◆ STORED DATA ◆
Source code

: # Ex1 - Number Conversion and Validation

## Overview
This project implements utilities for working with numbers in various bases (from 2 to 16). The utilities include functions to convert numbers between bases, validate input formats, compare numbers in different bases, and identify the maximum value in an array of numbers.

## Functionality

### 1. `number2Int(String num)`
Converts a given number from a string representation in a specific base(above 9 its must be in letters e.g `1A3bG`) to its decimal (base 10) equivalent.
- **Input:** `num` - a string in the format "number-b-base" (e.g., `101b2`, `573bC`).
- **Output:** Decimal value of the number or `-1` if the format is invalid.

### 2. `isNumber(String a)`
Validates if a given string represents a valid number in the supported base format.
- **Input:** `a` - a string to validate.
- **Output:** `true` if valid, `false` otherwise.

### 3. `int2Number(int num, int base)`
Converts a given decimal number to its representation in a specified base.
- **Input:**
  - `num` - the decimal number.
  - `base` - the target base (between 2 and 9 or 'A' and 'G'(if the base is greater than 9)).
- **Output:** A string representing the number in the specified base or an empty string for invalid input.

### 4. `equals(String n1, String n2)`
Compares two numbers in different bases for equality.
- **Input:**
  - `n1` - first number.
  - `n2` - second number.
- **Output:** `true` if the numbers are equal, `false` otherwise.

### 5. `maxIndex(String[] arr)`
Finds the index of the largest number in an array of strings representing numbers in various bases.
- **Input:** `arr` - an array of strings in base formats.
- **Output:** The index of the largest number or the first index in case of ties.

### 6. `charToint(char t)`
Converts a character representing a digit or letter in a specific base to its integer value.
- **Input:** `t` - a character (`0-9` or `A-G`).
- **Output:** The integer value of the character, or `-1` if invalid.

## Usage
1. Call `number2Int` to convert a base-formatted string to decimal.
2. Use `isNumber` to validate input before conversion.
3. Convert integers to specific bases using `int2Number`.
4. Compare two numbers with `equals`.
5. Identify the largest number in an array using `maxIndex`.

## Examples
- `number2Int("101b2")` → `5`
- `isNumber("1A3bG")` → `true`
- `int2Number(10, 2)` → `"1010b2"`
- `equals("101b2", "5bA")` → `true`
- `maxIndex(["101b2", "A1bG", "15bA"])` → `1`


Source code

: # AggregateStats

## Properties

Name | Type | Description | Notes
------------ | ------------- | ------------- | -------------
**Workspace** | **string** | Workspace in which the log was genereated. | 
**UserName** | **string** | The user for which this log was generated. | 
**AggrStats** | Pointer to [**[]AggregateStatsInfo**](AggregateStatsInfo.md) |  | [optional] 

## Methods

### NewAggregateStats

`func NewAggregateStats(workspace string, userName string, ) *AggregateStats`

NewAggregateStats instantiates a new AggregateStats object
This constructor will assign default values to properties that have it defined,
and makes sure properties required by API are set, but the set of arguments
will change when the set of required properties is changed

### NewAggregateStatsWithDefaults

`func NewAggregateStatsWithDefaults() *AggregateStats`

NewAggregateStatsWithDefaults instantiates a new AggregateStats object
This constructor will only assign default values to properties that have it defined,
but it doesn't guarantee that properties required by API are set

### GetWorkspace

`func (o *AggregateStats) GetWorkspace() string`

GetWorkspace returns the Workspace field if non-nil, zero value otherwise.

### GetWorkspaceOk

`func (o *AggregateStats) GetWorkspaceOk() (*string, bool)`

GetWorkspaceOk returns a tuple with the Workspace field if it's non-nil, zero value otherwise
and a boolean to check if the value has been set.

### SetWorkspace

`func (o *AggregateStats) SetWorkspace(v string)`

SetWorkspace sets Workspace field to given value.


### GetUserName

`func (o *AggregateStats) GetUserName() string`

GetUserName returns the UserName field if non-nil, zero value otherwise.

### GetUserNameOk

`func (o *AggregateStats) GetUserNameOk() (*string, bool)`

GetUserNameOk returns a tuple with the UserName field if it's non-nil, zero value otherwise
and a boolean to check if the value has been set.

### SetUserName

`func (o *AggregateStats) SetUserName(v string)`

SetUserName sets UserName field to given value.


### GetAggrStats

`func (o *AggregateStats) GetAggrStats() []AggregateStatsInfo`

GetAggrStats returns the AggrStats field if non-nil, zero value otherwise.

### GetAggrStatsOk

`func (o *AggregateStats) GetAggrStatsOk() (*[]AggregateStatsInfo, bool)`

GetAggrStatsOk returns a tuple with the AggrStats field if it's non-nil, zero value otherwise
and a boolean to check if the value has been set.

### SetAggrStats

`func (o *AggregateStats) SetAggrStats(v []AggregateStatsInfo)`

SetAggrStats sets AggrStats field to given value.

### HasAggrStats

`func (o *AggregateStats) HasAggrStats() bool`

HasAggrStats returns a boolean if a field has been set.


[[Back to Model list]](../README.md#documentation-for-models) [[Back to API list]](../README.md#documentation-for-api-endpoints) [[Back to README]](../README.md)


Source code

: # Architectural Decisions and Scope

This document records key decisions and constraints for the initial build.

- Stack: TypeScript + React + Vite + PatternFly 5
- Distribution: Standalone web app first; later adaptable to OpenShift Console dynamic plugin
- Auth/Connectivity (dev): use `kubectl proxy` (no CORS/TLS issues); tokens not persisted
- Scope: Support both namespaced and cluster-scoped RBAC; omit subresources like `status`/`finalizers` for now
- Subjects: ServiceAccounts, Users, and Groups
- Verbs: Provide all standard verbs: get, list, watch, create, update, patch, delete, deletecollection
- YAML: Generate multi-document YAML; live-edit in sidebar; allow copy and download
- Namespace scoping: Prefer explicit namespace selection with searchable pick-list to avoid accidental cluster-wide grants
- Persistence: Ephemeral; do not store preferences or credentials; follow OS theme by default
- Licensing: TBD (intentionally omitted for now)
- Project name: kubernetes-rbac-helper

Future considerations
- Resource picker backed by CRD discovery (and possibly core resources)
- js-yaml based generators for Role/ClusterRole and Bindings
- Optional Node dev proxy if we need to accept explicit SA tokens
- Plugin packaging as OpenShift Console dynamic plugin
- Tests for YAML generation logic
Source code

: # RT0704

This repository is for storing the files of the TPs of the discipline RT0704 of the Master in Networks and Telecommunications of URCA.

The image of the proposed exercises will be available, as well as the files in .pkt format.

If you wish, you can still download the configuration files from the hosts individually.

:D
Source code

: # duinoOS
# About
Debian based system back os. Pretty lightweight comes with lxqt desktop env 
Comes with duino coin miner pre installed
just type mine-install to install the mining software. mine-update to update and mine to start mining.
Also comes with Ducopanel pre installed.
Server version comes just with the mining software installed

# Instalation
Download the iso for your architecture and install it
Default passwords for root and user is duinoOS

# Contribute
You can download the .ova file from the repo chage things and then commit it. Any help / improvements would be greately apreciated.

◆ EXERCISE GOAL ◆
Starting at the top of the listing above, repeat every line exactly until the line that contains "a string in" has been repeated too.

◆ TASK OUTPUT ◆
Source code

: # Ex1 - Number Conversion and Validation

## Overview
This project implements utilities for working with numbers in various bases (from 2 to 16). The utilities include functions to convert numbers between bases, validate input formats, compare numbers in different bases, and identify the maximum value in an array of numbers.

## Functionality

### 1. `number2Int(String num)`
Converts a given number from a string representation in a specific base(above 9 its must be in letters e.g `1A3bG`) to its decimal (base 10) equivalent.
- **Input:** `num` - a string in the format "number-b-base" (e.g., `101b2`, `573bC`).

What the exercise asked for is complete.